Return the data below exactly as given, except for the images.

▬▬▬▬▬▬

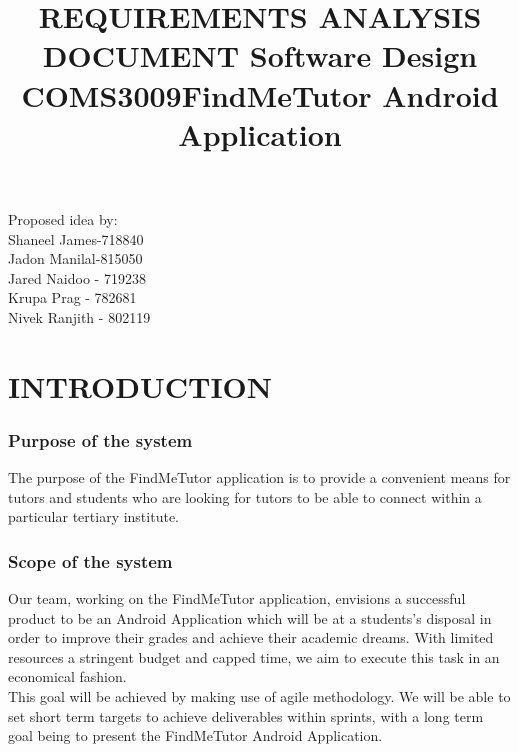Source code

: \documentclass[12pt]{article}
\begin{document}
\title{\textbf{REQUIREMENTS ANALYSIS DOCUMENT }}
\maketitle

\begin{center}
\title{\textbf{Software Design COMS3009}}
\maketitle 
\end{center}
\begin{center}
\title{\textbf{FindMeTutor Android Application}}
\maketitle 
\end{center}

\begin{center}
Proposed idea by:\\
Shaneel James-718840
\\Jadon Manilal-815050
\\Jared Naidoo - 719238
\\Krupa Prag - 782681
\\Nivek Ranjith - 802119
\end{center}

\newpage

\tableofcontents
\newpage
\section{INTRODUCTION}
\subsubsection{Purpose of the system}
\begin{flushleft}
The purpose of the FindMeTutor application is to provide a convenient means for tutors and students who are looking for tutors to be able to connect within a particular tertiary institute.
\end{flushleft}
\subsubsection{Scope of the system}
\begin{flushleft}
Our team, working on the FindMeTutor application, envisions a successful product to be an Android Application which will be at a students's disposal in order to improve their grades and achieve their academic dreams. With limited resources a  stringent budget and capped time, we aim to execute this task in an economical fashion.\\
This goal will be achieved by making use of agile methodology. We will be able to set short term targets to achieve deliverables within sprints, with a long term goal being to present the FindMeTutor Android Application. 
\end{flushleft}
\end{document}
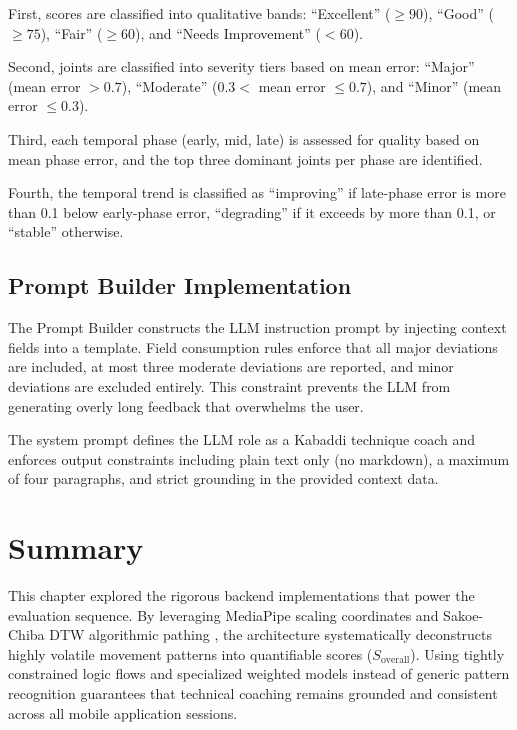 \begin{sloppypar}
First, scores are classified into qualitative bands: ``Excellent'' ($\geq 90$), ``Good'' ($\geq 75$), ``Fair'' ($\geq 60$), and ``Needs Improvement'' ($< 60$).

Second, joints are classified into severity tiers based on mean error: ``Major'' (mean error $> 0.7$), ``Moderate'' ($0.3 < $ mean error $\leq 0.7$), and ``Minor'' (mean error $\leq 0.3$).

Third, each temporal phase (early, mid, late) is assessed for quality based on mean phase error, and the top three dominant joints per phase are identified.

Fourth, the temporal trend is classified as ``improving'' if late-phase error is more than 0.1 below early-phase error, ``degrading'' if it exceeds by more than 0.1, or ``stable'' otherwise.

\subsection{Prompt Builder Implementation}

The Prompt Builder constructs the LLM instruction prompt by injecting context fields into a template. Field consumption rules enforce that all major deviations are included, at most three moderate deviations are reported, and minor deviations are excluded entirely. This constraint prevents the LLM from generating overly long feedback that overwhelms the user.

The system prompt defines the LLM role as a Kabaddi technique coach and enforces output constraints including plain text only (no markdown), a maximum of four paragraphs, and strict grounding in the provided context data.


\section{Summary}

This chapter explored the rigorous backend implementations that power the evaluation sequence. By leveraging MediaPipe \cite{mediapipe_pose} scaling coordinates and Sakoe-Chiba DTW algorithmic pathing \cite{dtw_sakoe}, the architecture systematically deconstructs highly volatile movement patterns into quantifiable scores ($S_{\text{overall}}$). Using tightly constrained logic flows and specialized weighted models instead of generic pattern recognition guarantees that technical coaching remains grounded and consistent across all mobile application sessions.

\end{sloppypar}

▬▬▬▬▬▬

Response area
Source code

: \documentclass[12pt]{article}
\begin{document}
\title{\textbf{REQUIREMENTS ANALYSIS DOCUMENT }}
\maketitle

\begin{center}
\title{\textbf{Software Design COMS3009}}
\maketitle 
\end{center}
\begin{center}
\title{\textbf{FindMeTutor Android Application}}
\maketitle 
\end{center}

\begin{center}
Proposed idea by:\\
Shaneel James-718840
\\Jadon Manilal-815050
\\Jared Naidoo - 719238
\\Krupa Prag - 782681
\\Nivek Ranjith - 802119
\end{center}

\newpage

\tableofcontents
\newpage
\section{INTRODUCTION}
\subsubsection{Purpose of the system}
\begin{flushleft}
The purpose of the FindMeTutor application is to provide a convenient means for tutors and students who are looking for tutors to be able to connect within a particular tertiary institute.
\end{flushleft}
\subsubsection{Scope of the system}
\begin{flushleft}
Our team, working on the FindMeTutor application, envisions a successful product to be an Android Application which will be at a students's disposal in order to improve their grades and achieve their academic dreams. With limited resources a  stringent budget and capped time, we aim to execute this task in an economical fashion.\\
This goal will be achieved by making use of agile methodology. We will be able to set short term targets to achieve deliverables within sprints, with a long term goal being to present the FindMeTutor Android Application. 
\end{flushleft}
\end{document}
 \begin{sloppypar}
First, scores are classified into qualitative bands: ``Excellent'' ($\geq 90$), ``Good'' ($\geq 75$), ``Fair'' ($\geq 60$), and ``Needs Improvement'' ($< 60$).

Second, joints are classified into severity tiers based on mean error: ``Major'' (mean error $> 0.7$), ``Moderate'' ($0.3 < $ mean error $\leq 0.7$), and ``Minor'' (mean error $\leq 0.3$).

Third, each temporal phase (early, mid, late) is assessed for quality based on mean phase error, and the top three dominant joints per phase are identified.

Fourth, the temporal trend is classified as ``improving'' if late-phase error is more than 0.1 below early-phase error, ``degrading'' if it exceeds by more than 0.1, or ``stable'' otherwise.

\subsection{Prompt Builder Implementation}

The Prompt Builder constructs the LLM instruction prompt by injecting context fields into a template. Field consumption rules enforce that all major deviations are included, at most three moderate deviations are reported, and minor deviations are excluded entirely. This constraint prevents the LLM from generating overly long feedback that overwhelms the user.

The system prompt defines the LLM role as a Kabaddi technique coach and enforces output constraints including plain text only (no markdown), a maximum of four paragraphs, and strict grounding in the provided context data.


\section{Summary}

This chapter explored the rigorous backend implementations that power the evaluation sequence. By leveraging MediaPipe \cite{mediapipe_pose} scaling coordinates and Sakoe-Chiba DTW algorithmic pathing \cite{dtw_sakoe}, the architecture systematically deconstructs highly volatile movement patterns into quantifiable scores ($S_{\text{overall}}$). Using tightly constrained logic flows and specialized weighted models instead of generic pattern recognition guarantees that technical coaching remains grounded and consistent across all mobile application sessions.

\end{sloppypar}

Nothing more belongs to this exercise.